Optimizations of Privacy-Preserving DNN for Low-Latency Inference on Encrypted Data

Abstract

Homomorphic encryption (HE) based on the CKKS scheme is a promising candidate for implementing privacy-preserving deep neural networks (PP-DNN) by performing operations directly on the encrypted data. However, due to the computational complexity of HE operation, even simple PP-DNNs require a huge amount of processing time. In order to reduce the processing time of PP-DNN, in this paper, we present an innovative, low-latency model optimization solution for PP-DNNs. Our proposed low-latency model optimization solution exploits second-order polynomials that approximate original activation functions, ensuring low-latency and accurate DNN performance.
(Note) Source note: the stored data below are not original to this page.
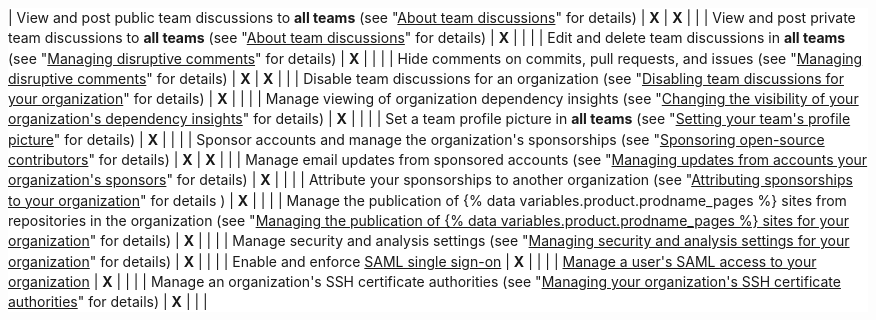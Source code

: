 | View and post public team discussions to **all teams** (see "[About team discussions](/organizations/collaborating-with-your-team/about-team-discussions)" for details)                                                                                                                                                                                         | **X**  |  **X**  |                  |
| View and post private team discussions to **all teams** (see "[About team discussions](/organizations/collaborating-with-your-team/about-team-discussions)" for details)                                                                                                                                                                                        | **X**  |         |                  |
| Edit and delete team discussions in **all teams** (see "[Managing disruptive comments](/communities/moderating-comments-and-conversations/managing-disruptive-comments)" for details)                                                                                                                                                                           | **X**  |         |                  |
| Hide comments on commits, pull requests, and issues (see "[Managing disruptive comments](/communities/moderating-comments-and-conversations/managing-disruptive-comments/#hiding-a-comment)" for details)                                                                                                                                                       | **X**  |  **X**  |                  |
| Disable team discussions for an organization (see "[Disabling team discussions for your organization](/articles/disabling-team-discussions-for-your-organization)" for details)                                                                                                                                                                                 | **X**  |         |                  |
| Manage viewing of organization dependency insights (see "[Changing the visibility of your organization's dependency insights](/articles/changing-the-visibility-of-your-organizations-dependency-insights)" for details)                                                                                                                                        | **X**  |         |                  |
| Set a team profile picture in **all teams** (see "[Setting your team's profile picture](/articles/setting-your-team-s-profile-picture)" for details)                                                                                                                                                                                                            | **X**  |         |                  |
| Sponsor accounts and manage the organization's sponsorships (see "[Sponsoring open-source contributors](/sponsors/sponsoring-open-source-contributors)" for details)                                                                                                                                                                                            | **X**  |  **X**  |                  |
| Manage email updates from sponsored accounts (see "[Managing updates from accounts your organization's sponsors](/organizations/managing-organization-settings/managing-updates-from-accounts-your-organization-sponsors)" for details)                                                                                                                         | **X**  |         |                  |
| Attribute your sponsorships to another organization (see "[Attributing sponsorships to your organization](/sponsors/sponsoring-open-source-contributors/attributing-sponsorships-to-your-organization)" for details )                                                                                                                                           | **X**  |         |                  |
| Manage the publication of {% data variables.product.prodname_pages %} sites from repositories in the organization (see "[Managing the publication of {% data variables.product.prodname_pages %} sites for your organization](/organizations/managing-organization-settings/managing-the-publication-of-github-pages-sites-for-your-organization)" for details) | **X**  |         |                  |
| Manage security and analysis settings (see "[Managing security and analysis settings for your organization](/organizations/keeping-your-organization-secure/managing-security-and-analysis-settings-for-your-organization)" for details)                                                                                                                        | **X**  |         |                  |
| Enable and enforce [SAML single sign-on](/articles/about-identity-and-access-management-with-saml-single-sign-on)                                                                                                                                                                                                                                               | **X**  |         |                  |
| [Manage a user's SAML access to your organization](/organizations/granting-access-to-your-organization-with-saml-single-sign-on/viewing-and-managing-a-members-saml-access-to-your-organization)                                                                                                                                                                | **X**  |         |                  |
| Manage an organization's SSH certificate authorities (see "[Managing your organization's SSH certificate authorities](/articles/managing-your-organizations-ssh-certificate-authorities)" for details)                                                                                                                                                          | **X**  |         |                  |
To further reduce the processing latency of PP-DNNs, we introduce the coefficient absorbing technique and a masking convolution for convolutional layers. The experimental results show that the proposed solution constructs bootstrapping-free PP-DNN and reduces the inference latency of CKKS-based ResNet-34 by 35% in the CIFAR-100 dataset and ResNet-32 by 77% in the CIFAR-10 dataset compared to previous approaches while maintaining the same level of inference accuracy. Moreover, through the layer-wise latency analysis, we show the efficacy of our approaches, and through validation in various scenarios, we demonstrate the generality of our methods.